Didn't anyone teach you to knock first!?
Find all previous editions of the PCG Q&A here. Some highlights:
- Have you learned a real-world skill from a game?
I often find myself haunted by an observation from former PC Gamer editor Samuel Roberts on The Back Page podcast: there is no sight more unwholesome than that of an adult lit only by the light of a computer monitor. That supremely gruesome vibe is only maximized if someone you love ever has the misfortune of walking in on you when two "choombas" are bumping uglies in Cyberpunk 2077, or, god forbid, you're Naked Raiden getting choked by his stepfather who was also the president in Metal Gear Solid 2.
I have always been tactical about approaching such content when sharing a house with someone else, but there have been some close calls. I turned to the PCG staff and forums to find out about the times someone stumbled in at just the wrong moment.
Has anyone walked in on you during an embarrassing moment in a game? Here are our answers, as well as some from our forum.
Lauren Morton, Associate Editor: Like Ted, I was always quite tactical about my BioWare time while living under another's roof. These days I can do what I damn please and romance whoever and whenever in the privacy of my own office.
Though I do sometimes wonder if my partner is going to come ask for my help with dinner while I'm mid-Yakuza. It's not like there's actually anything unseemly about me watching four tattooed dudes rip their shirts off at the top of Millennium Tower but, well, you know.
Mollie Taylor, Features Producer: Ugh, I'm about to expose my whole ass here.

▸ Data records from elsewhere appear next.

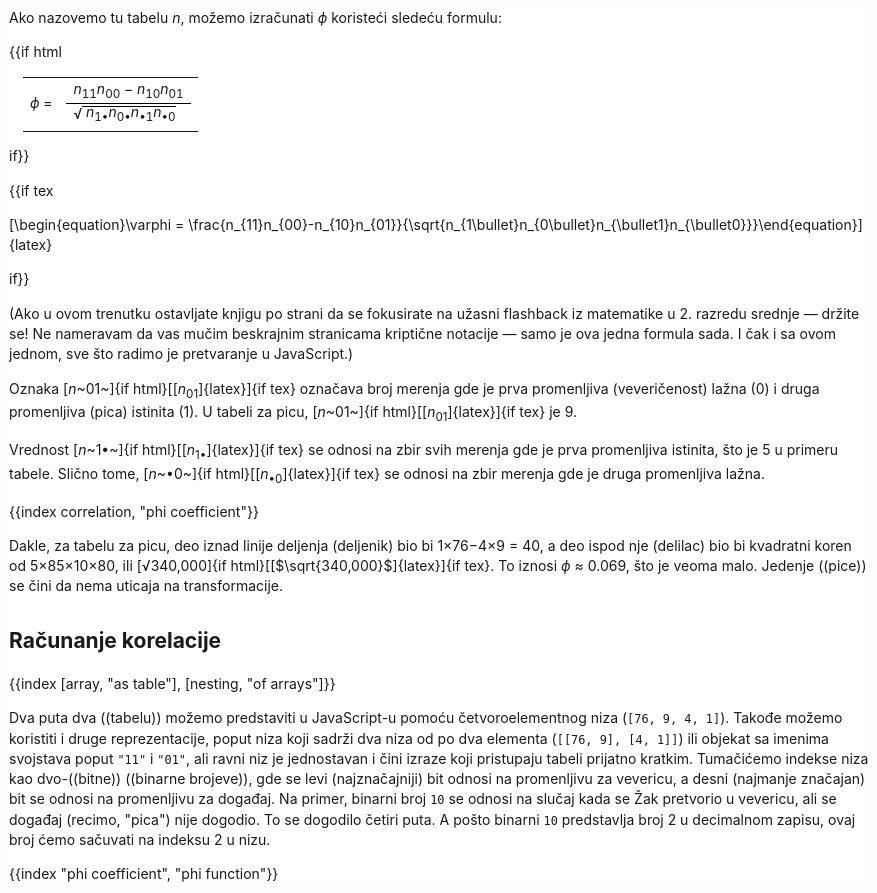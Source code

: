Ako nazovemo tu tabelu _n_, možemo izračunati _ϕ_ koristeći sledeću formulu:

{{if html

<div> <table style="border-collapse: collapse; margin-left: 1em;"><tr>   <td style="vertical-align: middle"><em>ϕ</em> =</td>   <td style="padding-left: .5em">     <div style="border-bottom: 1px solid black; padding: 0 7px;"><em>n</em><sub>11</sub><em>n</em><sub>00</sub> −       <em>n</em><sub>10</sub><em>n</em><sub>01</sub></div>     <div style="padding: 0 7px;">√<span style="border-top: 1px solid black; position: relative; top: 2px;">       <span style="position: relative; top: -4px"><em>n</em><sub>1•</sub><em>n</em><sub>0•</sub><em>n</em><sub>•1</sub><em>n</em><sub>•0</sub></span>     </span></div>   </td> </tr></table> </div>

if}}

{{if tex

[\begin{equation}\varphi = \frac{n_{11}n_{00}-n_{10}n_{01}}{\sqrt{n_{1\bullet}n_{0\bullet}n_{\bullet1}n_{\bullet0}}}\end{equation}]{latex}

if}}

(Ako u ovom trenutku ostavljate knjigu po strani da se fokusirate na užasni flashback iz matematike u 2. razredu srednje — držite se! Ne nameravam da vas mučim beskrajnim stranicama kriptične notacije — samo je ova jedna formula sada. I čak i sa ovom jednom, sve što radimo je pretvaranje u JavaScript.)

Oznaka [_n_~01~]{if html}[[$n_{01}$]{latex}]{if tex} označava broj merenja gde je prva promenljiva (veveričenost) lažna (0) i druga promenljiva (pica) istinita (1). U tabeli za picu, [_n_~01~]{if html}[[$n_{01}$]{latex}]{if tex} je 9.

Vrednost [_n_~1•~]{if html}[[$n_{1\bullet}$]{latex}]{if tex} se odnosi na zbir svih merenja gde je prva promenljiva istinita, što je 5 u primeru tabele. Slično tome, [_n_~•0~]{if html}[[$n_{\bullet0}$]{latex}]{if tex} se odnosi na zbir merenja gde je druga promenljiva lažna.

{{index correlation, "phi coefficient"}}

Dakle, za tabelu za picu, deo iznad linije deljenja (deljenik) bio bi 1×76−4×9 = 40, a deo ispod nje (delilac) bio bi kvadratni koren od 5×85×10×80, ili [√340,000]{if html}[[$\sqrt{340,000}$]{latex}]{if tex}. To iznosi _ϕ_ ≈ 0.069, što je veoma malo. Jedenje ((pice)) se čini da nema uticaja na transformacije.

## Računanje korelacije

{{index [array, "as table"], [nesting, "of arrays"]}}

Dva puta dva ((tabelu)) možemo predstaviti u JavaScript-u pomoću četvoroelementnog niza (`[76, 9, 4, 1]`). Takođe možemo koristiti i druge reprezentacije, poput niza koji sadrži dva niza od po dva elementa (`[[76, 9], [4, 1]]`) ili objekat sa imenima svojstava poput `"11"` i `"01"`, ali ravni niz je jednostavan i čini izraze koji pristupaju tabeli prijatno kratkim. Tumačićemo indekse niza kao dvo-((bitne)) ((binarne brojeve)), gde se levi (najznačajniji) bit odnosi na promenljivu za vevericu, a desni (najmanje značajan) bit se odnosi na promenljivu za događaj. Na primer, binarni broj `10` se odnosi na slučaj kada se Žak pretvorio u vevericu, ali se događaj (recimo, "pica") nije dogodio. To se dogodilo četiri puta. A pošto binarni `10` predstavlja broj 2 u decimalnom zapisu, ovaj broj ćemo sačuvati na indeksu 2 u nizu.

{{index "phi coefficient", "phi function"}}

I'm no stranger to games that err on the side of degeneracy, and yet somehow I was totally clueless about Senran Kagura's reputation. I was on a bit of a rhythm game shopping spree back when my PS Vita was my prized possession, and picked up Senran Kagura: Bon Appetit dirt cheap in a sale.
The thing is, I used to play my Vita on my hour-long tram journeys to college. Yeah, see where this is going? I booted up Bon Appetit and, uh, perhaps I should've vetted it beforehand. There were a lotta boobs, a lotta butts and a lotta conspicuously placed whipped cream.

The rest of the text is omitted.